N’y allons pas par quatre chemins, ce roman n’a pas eu l’effet escompté. Si la forme du journal intime m’est chère, je me suis cependant souvent ennuyée à la lecture de celui de Yaël, à quelques rares exceptions près. Cet ennui est né, essentiellement, de l’impression de ne rien lire de vraiment nouveau sous le soleil, on ne compte plus, que ce soit en littérature ou dans les films, les histoires évoquant ce genre de situation. Bien sûr tout cliché peut être effacé par un style et un traitement qui lui permettrait un certain renouveau. Mais, peut-être cela était-il voulu par Marianne Rubinstein, l’écriture m’a semblé plate et je trouve cela d’autant plus dommage que la diariste est censée être écrivain. Yaël écrit souvent qu’elle aimerait écrire mais ne sait pas quoi écrire et là est en fait le nœud du problème. Que l’écrivain se pose des questions sur son écriture est souvent intéressant, et c’est la raison pour laquelle je me plais à lire les journaux d’écrivains, mais ici, les réflexions ne sont jamais poussées jusqu’au bout. Yaël cherche chez d’autres écrivains (Virginia Woolf, Roland Barthes ou Marcel Proust) des réponses dans leurs œuvres, mais elle ne fait, bien souvent, que recopier des passages de leurs œuvres ou raconter des faits biographiques sans que sa propre réflexion soit réellement menée à maturité.

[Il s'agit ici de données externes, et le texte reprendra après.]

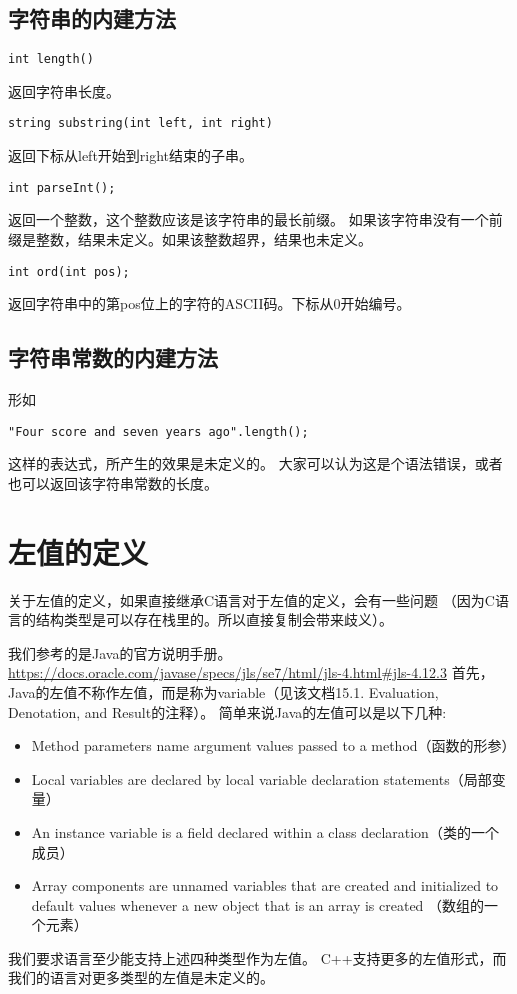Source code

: \documentclass[twocolumn]{article}
\begin{document}
\subsection{字符串的内建方法}
\begin{verbatim}
int length()
\end{verbatim}
返回字符串长度。
\begin{verbatim}
string substring(int left, int right)
\end{verbatim}
返回下标从left开始到right结束的子串。
\begin{verbatim}
int parseInt();
\end{verbatim}
返回一个整数，这个整数应该是该字符串的最长前缀。
如果该字符串没有一个前缀是整数，结果未定义。如果该整数超界，结果也未定义。
\begin{verbatim}
int ord(int pos);
\end{verbatim}
返回字符串中的第pos位上的字符的ASCII码。下标从0开始编号。

\subsection{字符串常数的内建方法}
形如
\begin{verbatim}
"Four score and seven years ago".length();
\end{verbatim}
这样的表达式，所产生的效果是未定义的。
大家可以认为这是个语法错误，或者也可以返回该字符串常数的长度。



\section{左值的定义}

关于左值的定义，如果直接继承C语言对于左值的定义，会有一些问题
（因为C语言的结构类型是可以存在栈里的。所以直接复制会带来歧义）。

我们参考的是Java的官方说明手册。
\url{https://docs.oracle.com/javase/specs/jls/se7/html/jls-4.html#jls-4.12.3}
首先，Java的左值不称作左值，而是称为variable（见该文档15.1. Evaluation, Denotation, and Result的注释）。
简单来说Java的左值可以是以下几种:
\begin{itemize}
\item Method parameters name argument values passed to a method（函数的形参）
\item Local variables are declared by local variable declaration statements（局部变量）
\item An instance variable is a field declared within a class declaration（类的一个成员）
\item Array components are unnamed variables that are created and initialized to default values whenever a new object that is an array is created
（数组的一个元素）
\end{itemize}
我们要求语言至少能支持上述四种类型作为左值。
C++支持更多的左值形式，而我们的语言对更多类型的左值是未定义的。
\end{document}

Dans son journal, Yaël aborde le divorce et ses conséquences, des considérations sur l’économie (la crise tout ça!), le cancer, la quarantaine des femmes, l’écriture, la maltraitance des femmes, l’adolescence à travers le personnage d’Olga . Effectivement il y a dans tous ces thèmes finalement un lien, mais j’ai trouvé qu’ils étaient abordés vaguement, traités à la va vite, morcelés. Il n’est pas exclu que ce sentiment soit dû aussi à la forme même du roman en journal. Chaque jour (puisque ce journal est écrit quasi au jour le jour) apporte un fait, une réflexion, une remarque, dans des paragraphes assez courts qui souvent m’ont laissée sur ma faim.

Alors oui, ce journal c’est la renaissance d’une femme de quarante ans après un divorce, mais, par exemple, son interrogation sur la quarantaine ne va guère plus loin que ce que l’on peut en lire dans un magasine féminin. Et surtout, cette interrogation surgit un peu comme un cheveu sur la soupe. Soudain Yaël interroge ses amies : C’est quoi, pour toi, la quarantaine ? Cette question surgit soudain au milieu du roman, revient trois ou quatre fois, puis on passe à autre chose.

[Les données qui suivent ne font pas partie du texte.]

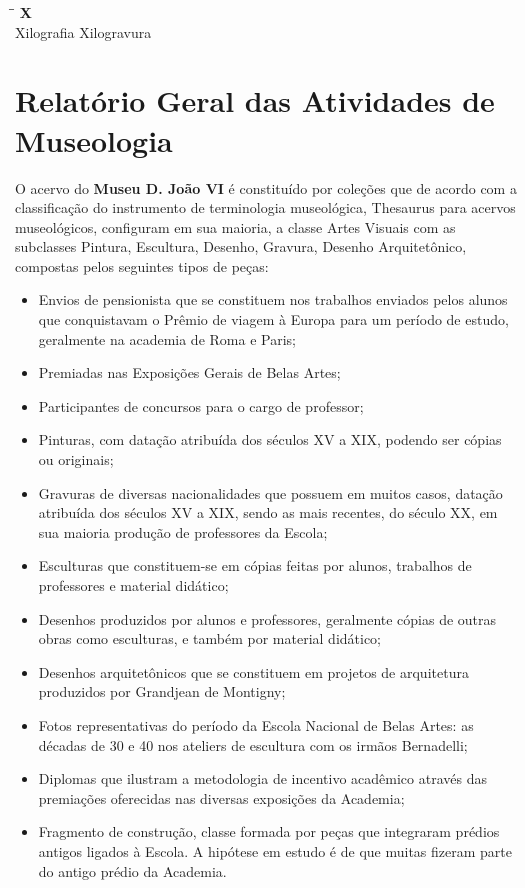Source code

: \begin{tabbing}
	\hspace{8,7cm}\=\hspace{1cm}\=\kill
	\textbf{X} \>  \\ 
	Xilografia \> Xilogravura\\
\end{tabbing}

\section{Relatório Geral das Atividades de Museologia}

O acervo do \textbf{Museu D. João VI} é constituído por coleções que de acordo com a classificação do instrumento de terminologia museológica, Thesaurus para acervos museológicos, configuram em sua maioria, a classe Artes Visuais com as subclasses Pintura, Escultura, Desenho, Gravura, Desenho Arquitetônico, compostas pelos seguintes tipos de peças:

\begin{itemize}
	\item Envios de pensionista que se constituem nos trabalhos enviados pelos alunos que conquistavam o Prêmio de viagem à Europa para um período de estudo, geralmente na academia de Roma e Paris;
	\item Premiadas nas Exposições Gerais de Belas Artes;
	\item Participantes de concursos para o cargo de professor;
	\item Pinturas, com datação atribuída dos séculos XV a XIX, podendo ser cópias ou originais;
	\item Gravuras de diversas nacionalidades que possuem em muitos casos, datação atribuída dos séculos XV a XIX, sendo as mais recentes, do século XX, em sua maioria produção de professores da Escola;
	\item Esculturas que constituem-se em cópias feitas por alunos, trabalhos de professores e material didático;
	\item Desenhos produzidos por alunos e professores, geralmente cópias de outras obras como esculturas, e também por material didático;
	\item Desenhos arquitetônicos que se constituem em projetos de arquitetura produzidos por Grandjean de Montigny;
	\item Fotos representativas do período da Escola Nacional de Belas Artes: as décadas de 30 e 40 nos ateliers de escultura com os irmãos Bernadelli;
	\item Diplomas que ilustram a metodologia de incentivo acadêmico através das premiações oferecidas nas diversas exposições da Academia;
	\item Fragmento de construção, classe formada por peças que integraram prédios antigos ligados à Escola. A hipótese em estudo é de que muitas fizeram	parte do antigo prédio da Academia.
\end{itemize}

Je ne dis pas cependant que ce roman n’a pas suscité chez moi quelques réflexions personnelles, et a sans doute ravivé en moi l’envie de reprendre mon propre journal. Si ce désir est né depuis que j’ai soufflé mes 40 bougies, il est évident qu’il ne s’agit pas là d’une simple coïncidence. Certaines remarques m’ont d’ailleurs fortement marquée :

Selon la marquise (sa psy), la quarantaine est aussi l’âge où l’on appréhende autrement la vieillesse et la mort : l’une comme l’autre ne nous laisse plus dénier leur existence, s’invitent dans le paysage, imposent leur présence, sont le devenir avec lequel on va apprendre à vivre. (pp.158/159)

Concernant le titre assez énigmatique, l’auteur s’en « explique » page 77, dans un contexte non littéraire ou poétique mais économique : Où il apparaît que l’adage « Les arbres ne montent pas jusqu’au ciel » se vérifie toujours : vient un moment où les prix cessent de monter et où les bulles finissent par éclater. Métaphore qui, dans le contexte du roman, qui d’après moi, aurait tendance à signifier que la douleur finit un jour par cesser, mais aussi qu’il faut, à un certain moment de sa vie, ne plus espérer l’impossible, et se contenter de ce qui est accessible.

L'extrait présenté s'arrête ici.